Try it: Lines holding the string "kubernetes" are the ones to copy from this listing.

Data for the task:
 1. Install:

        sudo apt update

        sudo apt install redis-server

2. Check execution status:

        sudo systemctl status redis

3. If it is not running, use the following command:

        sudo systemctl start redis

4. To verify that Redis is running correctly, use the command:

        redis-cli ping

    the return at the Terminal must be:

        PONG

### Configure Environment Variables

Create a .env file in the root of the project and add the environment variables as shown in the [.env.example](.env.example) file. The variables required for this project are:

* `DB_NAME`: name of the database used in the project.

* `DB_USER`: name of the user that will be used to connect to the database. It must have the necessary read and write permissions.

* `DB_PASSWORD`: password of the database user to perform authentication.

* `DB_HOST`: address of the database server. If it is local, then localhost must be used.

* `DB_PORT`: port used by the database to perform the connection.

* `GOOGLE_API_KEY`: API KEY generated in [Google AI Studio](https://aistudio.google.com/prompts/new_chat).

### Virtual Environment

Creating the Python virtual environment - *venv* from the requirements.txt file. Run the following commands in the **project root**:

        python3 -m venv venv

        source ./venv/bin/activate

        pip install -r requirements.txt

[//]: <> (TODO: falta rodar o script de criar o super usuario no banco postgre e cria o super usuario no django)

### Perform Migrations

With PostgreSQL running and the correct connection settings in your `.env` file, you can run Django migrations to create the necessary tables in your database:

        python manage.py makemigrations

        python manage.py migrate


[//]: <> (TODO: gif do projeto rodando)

==

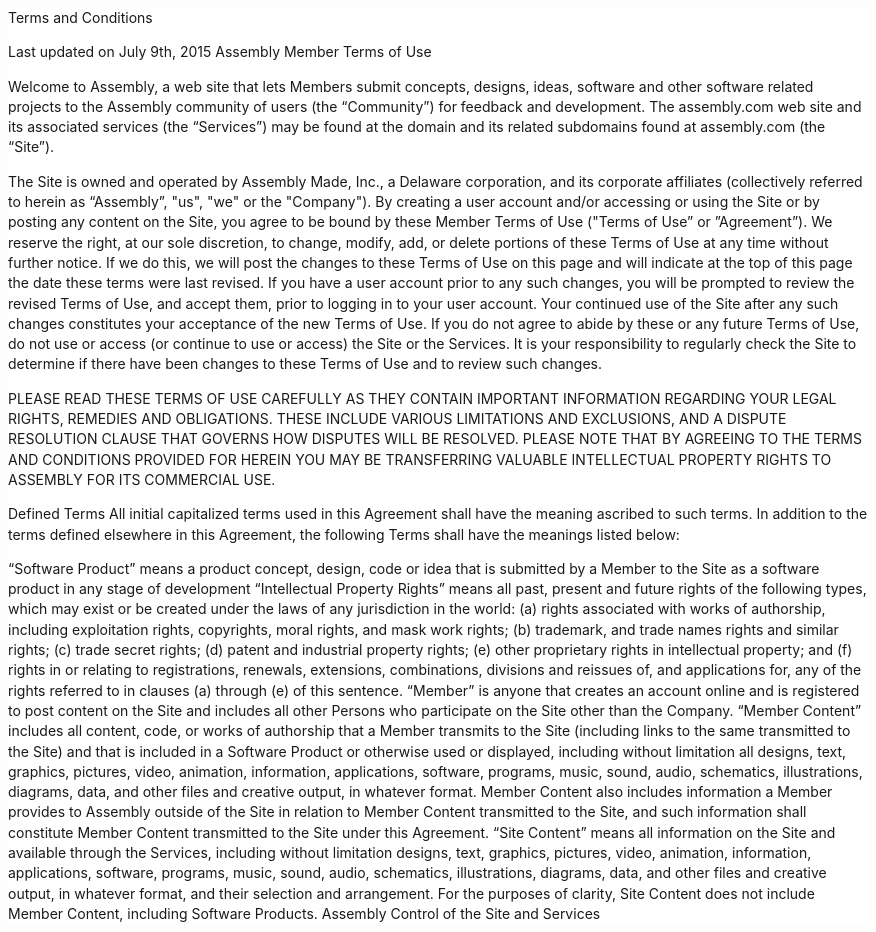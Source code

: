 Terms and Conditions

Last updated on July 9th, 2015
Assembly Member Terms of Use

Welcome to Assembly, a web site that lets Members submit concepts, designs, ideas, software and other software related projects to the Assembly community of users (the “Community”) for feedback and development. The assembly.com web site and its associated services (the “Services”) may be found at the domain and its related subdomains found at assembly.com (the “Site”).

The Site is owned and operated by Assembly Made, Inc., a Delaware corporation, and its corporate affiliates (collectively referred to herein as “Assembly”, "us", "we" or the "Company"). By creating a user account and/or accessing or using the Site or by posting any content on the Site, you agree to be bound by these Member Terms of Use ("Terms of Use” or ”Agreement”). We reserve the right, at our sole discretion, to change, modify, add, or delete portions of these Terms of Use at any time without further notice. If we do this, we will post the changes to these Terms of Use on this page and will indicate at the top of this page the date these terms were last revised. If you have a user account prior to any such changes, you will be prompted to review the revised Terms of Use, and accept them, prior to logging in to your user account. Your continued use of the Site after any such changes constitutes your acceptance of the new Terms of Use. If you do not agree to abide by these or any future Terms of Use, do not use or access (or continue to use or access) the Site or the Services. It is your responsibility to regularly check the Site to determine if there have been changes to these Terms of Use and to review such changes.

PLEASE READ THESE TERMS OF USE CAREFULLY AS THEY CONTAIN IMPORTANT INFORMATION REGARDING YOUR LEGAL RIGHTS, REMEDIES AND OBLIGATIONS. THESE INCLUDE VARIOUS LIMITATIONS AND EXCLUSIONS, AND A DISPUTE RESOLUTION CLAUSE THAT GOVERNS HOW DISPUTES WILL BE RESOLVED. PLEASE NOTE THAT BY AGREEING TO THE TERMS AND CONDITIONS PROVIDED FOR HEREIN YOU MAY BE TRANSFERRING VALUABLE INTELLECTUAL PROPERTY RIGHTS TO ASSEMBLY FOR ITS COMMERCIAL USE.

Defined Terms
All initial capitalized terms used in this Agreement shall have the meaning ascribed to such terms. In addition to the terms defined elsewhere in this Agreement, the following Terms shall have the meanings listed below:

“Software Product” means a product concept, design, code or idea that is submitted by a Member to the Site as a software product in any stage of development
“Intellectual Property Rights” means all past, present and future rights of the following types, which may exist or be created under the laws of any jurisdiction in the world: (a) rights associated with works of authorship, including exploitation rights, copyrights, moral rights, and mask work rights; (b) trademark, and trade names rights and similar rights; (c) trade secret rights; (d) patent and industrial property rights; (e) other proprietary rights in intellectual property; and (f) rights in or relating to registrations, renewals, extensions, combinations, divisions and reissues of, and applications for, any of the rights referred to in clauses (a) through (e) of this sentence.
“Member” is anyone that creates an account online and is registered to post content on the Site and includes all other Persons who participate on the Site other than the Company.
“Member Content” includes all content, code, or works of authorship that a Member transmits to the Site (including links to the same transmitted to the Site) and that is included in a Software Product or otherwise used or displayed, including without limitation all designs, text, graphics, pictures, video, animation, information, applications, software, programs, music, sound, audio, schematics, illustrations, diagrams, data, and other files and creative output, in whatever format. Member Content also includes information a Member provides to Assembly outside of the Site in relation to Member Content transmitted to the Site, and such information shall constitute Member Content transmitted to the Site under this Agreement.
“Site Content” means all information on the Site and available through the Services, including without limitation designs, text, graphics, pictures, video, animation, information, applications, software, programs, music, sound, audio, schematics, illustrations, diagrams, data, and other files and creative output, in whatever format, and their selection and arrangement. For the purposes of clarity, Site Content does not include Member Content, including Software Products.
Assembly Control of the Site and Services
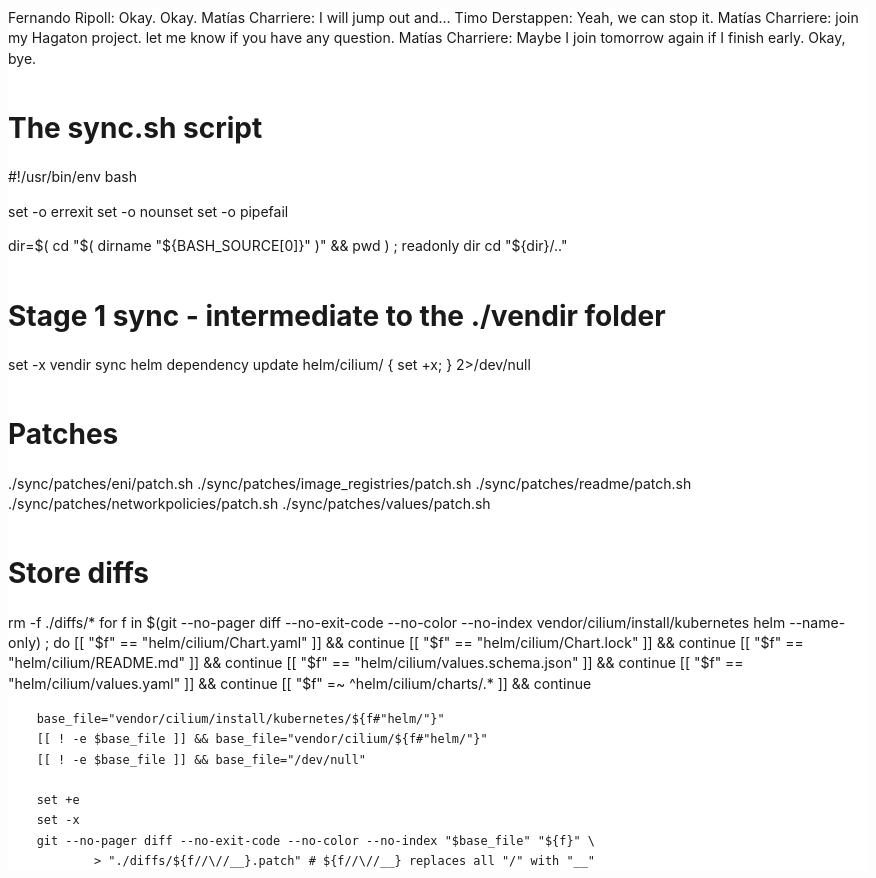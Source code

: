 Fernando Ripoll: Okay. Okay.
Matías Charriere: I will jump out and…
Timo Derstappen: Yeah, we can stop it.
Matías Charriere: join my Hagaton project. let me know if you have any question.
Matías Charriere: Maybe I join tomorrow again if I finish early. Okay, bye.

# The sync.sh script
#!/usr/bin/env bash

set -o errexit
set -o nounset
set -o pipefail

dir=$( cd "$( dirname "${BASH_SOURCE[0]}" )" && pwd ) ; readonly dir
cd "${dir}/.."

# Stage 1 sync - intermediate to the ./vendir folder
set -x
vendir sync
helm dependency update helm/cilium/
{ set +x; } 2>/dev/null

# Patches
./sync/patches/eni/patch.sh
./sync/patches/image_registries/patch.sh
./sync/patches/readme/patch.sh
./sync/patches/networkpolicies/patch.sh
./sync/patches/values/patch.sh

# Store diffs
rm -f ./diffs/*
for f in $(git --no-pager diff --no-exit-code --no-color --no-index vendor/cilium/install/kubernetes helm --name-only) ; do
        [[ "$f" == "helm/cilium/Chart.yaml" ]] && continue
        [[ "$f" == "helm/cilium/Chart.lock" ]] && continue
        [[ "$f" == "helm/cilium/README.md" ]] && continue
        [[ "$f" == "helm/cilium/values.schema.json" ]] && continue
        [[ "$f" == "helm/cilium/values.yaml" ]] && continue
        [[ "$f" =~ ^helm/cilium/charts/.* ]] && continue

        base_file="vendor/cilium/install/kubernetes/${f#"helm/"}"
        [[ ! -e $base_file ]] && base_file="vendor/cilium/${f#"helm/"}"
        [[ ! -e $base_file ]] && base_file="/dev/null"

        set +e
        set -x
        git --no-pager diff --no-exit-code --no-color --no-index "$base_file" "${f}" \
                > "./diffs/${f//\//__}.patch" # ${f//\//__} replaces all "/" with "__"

Solution to this problem:
for f in $(git --no-pager diff --no-exit-code --no-color --no-index vendor/cilium/install/kubernetes helm --name-only) ; do
        base_file="vendor/cilium/install/kubernetes/${f#"helm/"}"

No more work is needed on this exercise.